Aprosody tests. This battery is designed to evaluate recognition of facial emotion and comprehension of emotional prosody, respectively. Visual perception of emotion will be tested using emotional faces from the Eckman series, and used to determine the presence of visual sensory aprosodia. Verbal sensory aprosodia will be determined by testing the patient's ability to recognize emotional intonation in voices using audio tapes developed by Kenneth Heilman and colleagues. We have used these tapes previously to study aprosodia following stroke (Starkstein et al 1994).

Assessment of Functioning
The functional assessment of TBI patients comprises the following assessments:

-Glasgow Outcome Scale (GOS) (Jennett and Bond 1975). In assessing brain-injured patients, the GOS takes into account survival, level of care needed in daily living, and social re-integration. The 5-category GOS has been widely used since 1975, and has acquired international acceptance.

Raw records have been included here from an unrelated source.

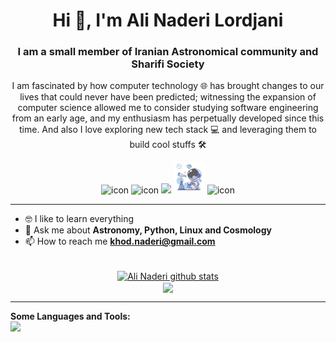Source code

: <h1 align="center">Hi 👋, I'm <a \href="https://github.com/khod-naderi">Ali Naderi Lordjani</a></h1>
<h3 align="center">I am a small member of Iranian Astronomical community and Sharifi Society</h3>
<p align="center">I am fascinated by how computer technology 🌐 has brought changes to our lives that could never have been predicted; witnessing the expansion of computer science allowed me to consider studying software engineering from an early age, and my enthusiasm has perpetually developed since this time. And also I love exploring new tech stack 💻 and leveraging them to build cool stuffs 🛠️</p>
<p align="center"> 

<div align="center">
  <img src="https://techstack-generator.vercel.app/python-icon.svg" alt="icon" width="50" height="50" />
  <img src="https://techstack-generator.vercel.app/js-icon.svg" alt="icon"width="50" height="50" />
  <img src="https://skillicons.dev/icons?i=c" />
  <img src="tel.gif" alt="icon" width="50" height="50" />
  <img src="https://techstack-generator.vercel.app/mysql-icon.svg" alt="icon" width="50" height="50" />
</div>


<hr />

- 🤓 I like to learn everything
- 💬 Ask me about **Astronomy, Python, Linux and Cosmology**
- 📫 How to reach me **khod.naderi@gmail.com**

<div align="center">
<br />
<a href="https://github.com/khod-naderi">
  <img align="center" src="https://github-readme-stats.vercel.app/api?username=khod-naderi&show_icons=true&theme=gruvbox"alt="Ali Naderi github stats" />
</a>
<br />
<a href="https://github.com/khod-naderi">
  <img align="center" src="https://github-readme-stats.vercel.app/api/top-langs/?username=khod-naderi&layout=compact&theme=gruvbox" />
</a>
</div>

<hr />

**Some Languages and Tools:**  
<img src="https://skillicons.dev/icons?i=php,py,js,c,cpp,matlab,linux,arduino,latex,qt,arch" />





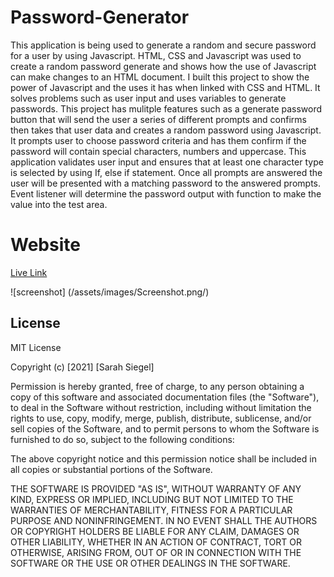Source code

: # Password-Generator
This application is being used to generate a random and secure password for a user by using Javascript. HTML, CSS and Javascript was used to create a random password generate and shows how the use of Javascript can make changes to an HTML document. I built this project to show the power of Javascript and the uses it has when linked with CSS and HTML. It solves problems such as user input and uses variables to generate passwords. This project has mulitple features such as a generate password button that will send the user a series of different prompts and confirms then takes that user data and creates a random password using Javascript. It prompts user to choose password criteria and has them confirm if the password will contain special characters, numbers and uppercase. This application validates user input and ensures that at least one character type is selected by using If, else if statement. Once all prompts are answered the user will be presented with a matching password to the answered prompts. Event listener will determine the password output with function to make the value into the test area.

# Website

[Live Link](https://sarsieg.github.io/Password-Generator/)

![screenshot] (/assets/images/Screenshot.png/)

## License

MIT License

Copyright (c) [2021] [Sarah Siegel]

Permission is hereby granted, free of charge, to any person obtaining a copy
of this software and associated documentation files (the "Software"), to deal
in the Software without restriction, including without limitation the rights
to use, copy, modify, merge, publish, distribute, sublicense, and/or sell
copies of the Software, and to permit persons to whom the Software is
furnished to do so, subject to the following conditions:

The above copyright notice and this permission notice shall be included in all
copies or substantial portions of the Software.

THE SOFTWARE IS PROVIDED "AS IS", WITHOUT WARRANTY OF ANY KIND, EXPRESS OR
IMPLIED, INCLUDING BUT NOT LIMITED TO THE WARRANTIES OF MERCHANTABILITY,
FITNESS FOR A PARTICULAR PURPOSE AND NONINFRINGEMENT. IN NO EVENT SHALL THE
AUTHORS OR COPYRIGHT HOLDERS BE LIABLE FOR ANY CLAIM, DAMAGES OR OTHER
LIABILITY, WHETHER IN AN ACTION OF CONTRACT, TORT OR OTHERWISE, ARISING FROM,
OUT OF OR IN CONNECTION WITH THE SOFTWARE OR THE USE OR OTHER DEALINGS IN THE
SOFTWARE.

-Rancho Los Amigos Hospital Levels of Cognitive Functioning (RLCF) (Hagen et al 1979). The RLCF is an 8-category classification of recovery from TBI. It is based primarily on cognitive and behavioral performance with the primary emphasis being memory and agitation.
-John Hopkins Functioning Inventory (JHFI) (Robinson and Szetela 1981). The scale measures functional independence and communicative functions. Scores range from 0 to 27, with higher scores indicating more severe functional impairment. This is a valid and reliable scale for activities of daily living, and has been used extensively in brain-damaged patients.
-Functional Independence Measure (FIM) (Forer et al 1987).